■ YOUR ASSIGNMENT
Every line in the listing below that holds the word "speller" should be returned.

(RECORDS PROVIDED Opens)

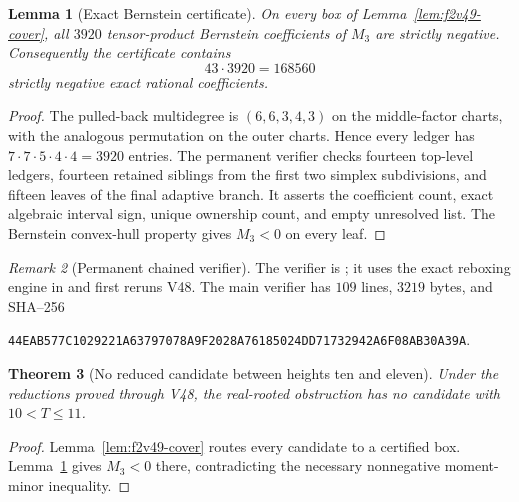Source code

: \documentclass[11pt]{article}
\newtheorem{theorem}{Theorem}[section]
\newtheorem{lemma}[theorem]{Lemma}
\theoremstyle{definition}
\theoremstyle{remark}
\newtheorem{remark}[theorem]{Remark}
\begin{document}
\begin{lemma}[Exact Bernstein certificate]
\label{lem:f2v49-ledger}
On every box of Lemma~\ref{lem:f2v49-cover}, all \(3920\)
tensor-product Bernstein coefficients of \(M_3\) are strictly negative.
Consequently the certificate contains
\begin{equation}
 43\cdot3920=168560
 \label{eq:f2v49-total}
\end{equation}
strictly negative exact rational coefficients.
\end{lemma}

\begin{proof}
The pulled-back multidegree is \((6,6,3,4,3)\) on the middle-factor
charts, with the analogous permutation on the outer charts.  Hence every
ledger has \(7\cdot7\cdot5\cdot4\cdot4=3920\) entries.  The permanent
verifier checks fourteen top-level ledgers, fourteen retained siblings
from the first two simplex subdivisions, and fifteen leaves of the final
adaptive branch.  It asserts the coefficient count, exact algebraic
interval sign, unique ownership count, and empty unresolved list.  The
Bernstein convex-hull property gives \(M_3<0\) on every leaf.
\end{proof}

\begin{remark}[Permanent chained verifier]
\label{rem:f2v49-verifier}
The verifier is
; it uses the
exact reboxing engine in
 and first
reruns V48.  The main verifier has \(109\) lines, \(3219\) bytes, and
SHA--256
\begin{center}
\texttt{44EAB577C1029221A63797078A9F2028A76185024DD71732942A6F08AB30A39A}.
\end{center}
\end{remark}

\begin{theorem}[No reduced candidate between heights ten and eleven]
\label{thm:f2v49-ten-eleven}
Under the reductions proved through V48, the real-rooted obstruction has
no candidate with \(10<T\le11\).
\end{theorem}

\begin{proof}
Lemma~\ref{lem:f2v49-cover} routes every candidate to a certified box.
Lemma~\ref{lem:f2v49-ledger} gives \(M_3<0\) there, contradicting the
necessary nonnegative moment-minor inequality.
\end{proof}
\end{document}
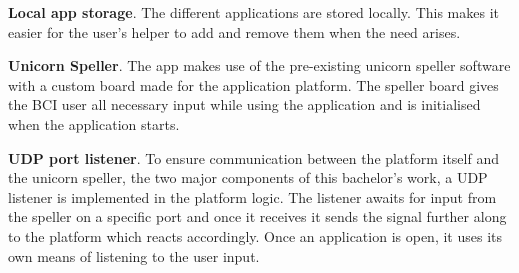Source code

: \vspace*{2mm}
\textbf{Local app storage}. The different applications are stored locally. This makes it easier for the user's helper to add and remove them when the need arises.

\vspace*{2mm}
\textbf{Unicorn Speller}. The app makes use of the pre-existing unicorn speller software with a custom board made for the application platform. The speller board gives the BCI user all necessary input while using the application and is initialised when the application starts.

\vspace*{2mm}
\textbf{UDP port listener}. To ensure communication between the platform itself and the unicorn speller, the two major components of this bachelor's work, a UDP listener is implemented in the platform logic. The listener awaits for input from the speller on a specific port and once it receives it sends the signal further along to the platform which reacts accordingly. Once an application is open, it uses its own means of listening to the user input.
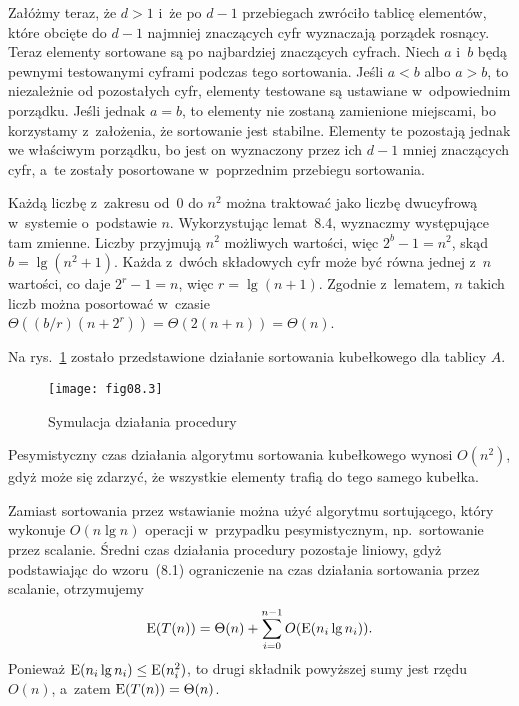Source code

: Załóżmy teraz, że $d>1$ i~że  po $d-1$ przebiegach zwróciło tablicę elementów, które obcięte do $d-1$ najmniej znaczących cyfr wyznaczają porządek rosnący. Teraz elementy sortowane są po  najbardziej znaczących cyfrach. Niech $a$ i~$b$ będą pewnymi testowanymi cyframi podczas tego sortowania. Jeśli $a<b$ albo $a>b$, to niezależnie od pozostałych cyfr, elementy testowane są ustawiane w~odpowiednim porządku. Jeśli jednak $a=b$, to elementy nie zostaną zamienione miejscami, bo korzystamy z~założenia, że sortowanie jest stabilne. Elementy te pozostają jednak we właściwym porządku, bo jest on wyznaczony przez ich $d-1$ mniej znaczących cyfr, a~te zostały posortowane w~poprzednim przebiegu sortowania.

\exercise %
Każdą liczbę z~zakresu od~0 do $n^2$ można traktować jako liczbę dwucyfrową w~systemie o~podstawie $n$. Wykorzystując lemat~8.4, wyznaczmy występujące tam zmienne. Liczby przyjmują $n^2$ możliwych wartości, więc $2^b-1=n^2$, skąd $b=\lg(n^2+1)$. Każda z~dwóch składowych cyfr może być równa jednej z~$n$ wartości, co daje $2^r-1=n$, więc $r=\lg(n+1)$. Zgodnie z~lematem, $n$ takich liczb można posortować w~czasie $\Theta((b/r)(n+2^r))=\Theta(2(n+n))=\Theta(n)$.

\exercise %


\exercise %
Na rys.~\ref{fig:8.4-1} zostało przedstawione działanie sortowania kubełkowego dla tablicy $A$.
\begin{figure}[ht]
	\begin{center}
		\texttt{[image: fig08.3]}
	\end{center}
	\caption{Symulacja działania procedury } \label{fig:8.4-1}
\end{figure}

\exercise %
Pesymistyczny czas działania algorytmu sortowania kubełkowego wynosi $O(n^2)$, gdyż może się zdarzyć, że wszystkie elementy trafią do tego samego kubełka.

Zamiast sortowania przez wstawianie można użyć algorytmu sortującego, który wykonuje $O(n\lg n)$ operacji w~przypadku pesymistycznym, np.\ sortowanie przez scalanie. Średni czas działania procedury  pozostaje liniowy, gdyż podstawiając do wzoru~(8.1) ograniczenie na czas działania sortowania przez scalanie, otrzymujemy
\[
	\operatorname{E}(T(n)) = \Theta(n)+\sum_{i=0}^{n-1}O(\operatorname{E}(n_i\lg n_i)).
\]
Ponieważ $\operatorname{E}(n_i\lg n_i)\le\operatorname{E}(n_i^2)$, to drugi składnik powyższej sumy jest rzędu $O(n)$, a~zatem $\operatorname{E}(T(n))=\Theta(n)$.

(RECORDS PROVIDED Closes)

■ REPLY TO THE TASK
\textbf{Unicorn Speller}. The app makes use of the pre-existing unicorn speller software with a custom board made for the application platform. The speller board gives the BCI user all necessary input while using the application and is initialised when the application starts.
\textbf{UDP port listener}. To ensure communication between the platform itself and the unicorn speller, the two major components of this bachelor's work, a UDP listener is implemented in the platform logic. The listener awaits for input from the speller on a specific port and once it receives it sends the signal further along to the platform which reacts accordingly. Once an application is open, it uses its own means of listening to the user input.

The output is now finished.